Lorsque nous avons tenté de joindre les responsables de la vente des billets à la FSF, nous nous sommes heurtés à leur silence. De leurs côtés, les revendeurs se défendent arguant qu’il n’y rien d’illégal dans ce qu’ils font. «C’est ce que nous avons toujours fait, on achète beaucoup de billets avec notre propre argent et on le revend pour avoir des bénéfices. Nous ne faisons rien de mal. C’est juste du business. Nous mettons énormément d’argent pour nous procurer des billets dans les guichets et sous la chaleur», nous explique ce revendeur.

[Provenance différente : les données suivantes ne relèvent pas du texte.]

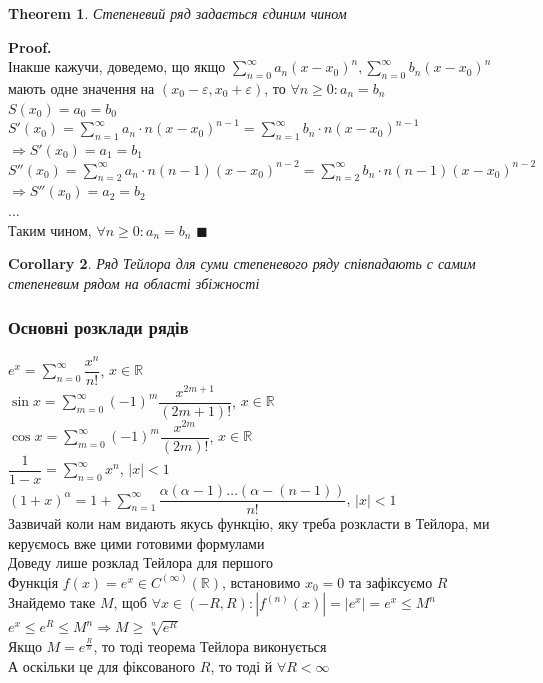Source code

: \documentclass[a4paper, 14pt]{extarticle}
\def\huge{\displaystyle}
\def\bigline{\vspace{5mm}\\}
\theoremstyle{theoremdd}
\newtheorem{theorem}{Theorem}[subsection]
\theoremstyle{theoremdd}
\theoremstyle{theoremdd}
\theoremstyle{theoremdd}
\theoremstyle{theoremdd}
\theoremstyle{theoremdd}
\theoremstyle{theoremdd}
\theoremstyle{theoremdd}
\newtheorem{corollary}[theorem]{Corollary}
\newenvironment{pf}{\vspace*{-3mm} \textbf{Proof. \\}}{$\blacksquare$}
\begin{document}
\begin{theorem}
Степеневий ряд задається єдиним чином
\end{theorem}

\begin{pf}
Інакше кажучи, доведемо, що якщо $\huge \sum_{n=0}^\infty a_n(x-x_0)^n, \sum_{n=0}^\infty b_n(x-x_0)^n$ мають одне значення на $(x_0-\varepsilon, x_0+\varepsilon)$, то $\forall n \geq 0: a_n = b_n$\\
$S(x_0) = a_0 = b_0$\\
$S'(x_0) = \huge \sum_{n=1}^\infty a_n \cdot n(x-x_0)^{n-1} = \sum_{n=1}^\infty b_n \cdot n(x-x_0)^{n-1}$\\
$\Rightarrow S'(x_0) = a_1 = b_1$\\
$S''(x_0) = \huge\sum_{n=2}^\infty a_n \cdot n (n-1) (x-x_0)^{n-2} = \sum_{n=2}^\infty b_n \cdot n (n-1) (x-x_0)^{n-2}$\\
$\Rightarrow S''(x_0) = a_2 = b_2$\\
$\dots$\\
Таким чином, $\forall n \geq 0: a_n = b_n$
\end{pf}

\begin{corollary}
Ряд Тейлора для суми степеневого ряду співпадають с самим степеневим рядом на області збіжності
\end{corollary}

\subsubsection*{Основні розклади рядів}
$e^x = \huge\sum_{n=0}^\infty \dfrac{x^n}{n!}$, $x \in \mathbb{R}$\\
$\sin x = \huge\sum_{m=0}^\infty (-1)^m \dfrac{x^{2m+1}}{(2m+1)!}$, $x \in \mathbb{R}$\\
$\cos x = \huge\sum_{m=0}^\infty (-1)^m \dfrac{x^{2m}}{(2m)!}$, $x \in \mathbb{R}$\\
$\dfrac{1}{1-x} = \huge\sum_{n=0}^\infty x^n$, $|x| < 1$\\
$(1+x)^{\alpha} = 1 + \huge\sum_{n=1}^\infty \dfrac{\alpha(\alpha-1)\dots (\alpha- (n-1))}{n!}$, $|x| < 1$\\
Зазвичай коли нам видають якусь функцію, яку треба розкласти в Тейлора, ми керуємось вже цими готовими формулами
\bigline
Доведу лише розклад Тейлора для першого\\
Функція $f(x) = e^x \in C^{(\infty)} (\mathbb{R})$, встановимо $x_0 = 0$ та зафіксуємо $R$\\
Знайдемо таке $M$, щоб $\forall x \in (-R,R): |f^{(n)}(x)| = |e^x| = e^x \leq M^n$\\
$e^x \leq e^R \leq M^n \Rightarrow M \geq \sqrt[n]{e^R}$\\
Якщо $M = e^{\frac{R}{n}}$, то тоді теорема Тейлора виконується\\
А оскільки це для фіксованого $R$, то тоді й $\forall R < \infty$
\end{document}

Risque de désamour entre les Lions et le public
Ces dernières années, la Fédération sénégalaise de football a été plusieurs fois interpellée par la presse locale sur la commercialisation des billets lors des matchs de l’équipe nationale. En mars 2022, pour le match retour des barrages des qualifications à la Coupe du monde 2022 dans la zone Afrique, la FSF avait ainsi opté pour une billetterie exclusivement électronique avec un opérateur local. Un système qui avait fini de montrer ses limites. La Fédération avait alors subi un bashing auprès des médias. C’est donc un rétropédalage trois mois plus tard pour la réception en juin 2022 du Bénin en qualifications à la CAN 2023.
Ces couacs à répétition de l’instance dirigeante du football sénégalais, lui valent alors pas mal de critiques de la part du public sénégalais. Incapable de trouver une parade contre cette dictature des revendeurs, la relation entre l’équipe nationale du Sénégal et ses supporters s’est toutefois progressivement refroidie. «Ultras 221», un groupe de supporters très engagés et qui mobilise entre 5000 et 10 000 supporters à chaque rencontre à domicile avait appelé au boycott lors de la rencontre Sénégal – Mozambique en mars 2023.

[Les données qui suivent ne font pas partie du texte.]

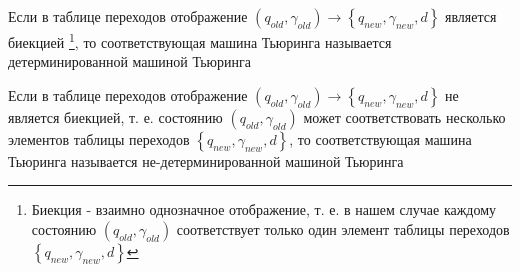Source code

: \begin{definition}
Если в таблице переходов отображение
\(
\left(q_{old}, \gamma_{old}\right) \rightarrow 
\left\{q_{new}, \gamma_{new}, d\right\}
\)
является биекцией 
\footnote{Биекция - взаимно однозначное отображение, т. е. в нашем
  случае каждому состоянию $\left(q_{old}, \gamma_{old}\right)$
  соответствует только один элемент таблицы переходов 
  $\left\{q_{new}, \gamma_{new}, d\right\}$
},
то соответствующая машина Тьюринга
называется детерминированной машиной Тьюринга
\label{defAlgoDMT}
\end{definition}

\begin{definition}
Если в таблице переходов отображение
\(
\left(q_{old}, \gamma_{old}\right) \rightarrow 
\left\{q_{new}, \gamma_{new}, d\right\}
\)
не является биекцией, т. е. состоянию $\left(q_{old}, \gamma_{old}\right)$
может соответствовать несколько элементов таблицы переходов 
$\left\{q_{new}, \gamma_{new}, d\right\}$,
то соответствующая машина Тьюринга
называется не-детерминированной машиной Тьюринга
\label{defAlgoNDMT}
\end{definition}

Dans un climat politico-social des plus tendus, la FSF avait alors vendu la totalité des billets aux responsables politiques du parti au pouvoir. Ces derniers voulant éviter en effet des scènes de manifestations contre l’actuel régime dans les travées du stade ont distribué leur butin à leurs militants. Bis repetita le 27 août dernier lors de la finale de la Coupe du Sénégal entre Jaraaf et Stade de Mbour. Un match pour lequel le président de la République était attendu en invité exceptionnel, avant de se rétracter. Composée essentiellement de dirigeants politiques, la Fédération sénégalaise de football a du mal à se départir de son costume politique au détriment de celui sportif. Une cohabitation qui semble de plus en plus intenable.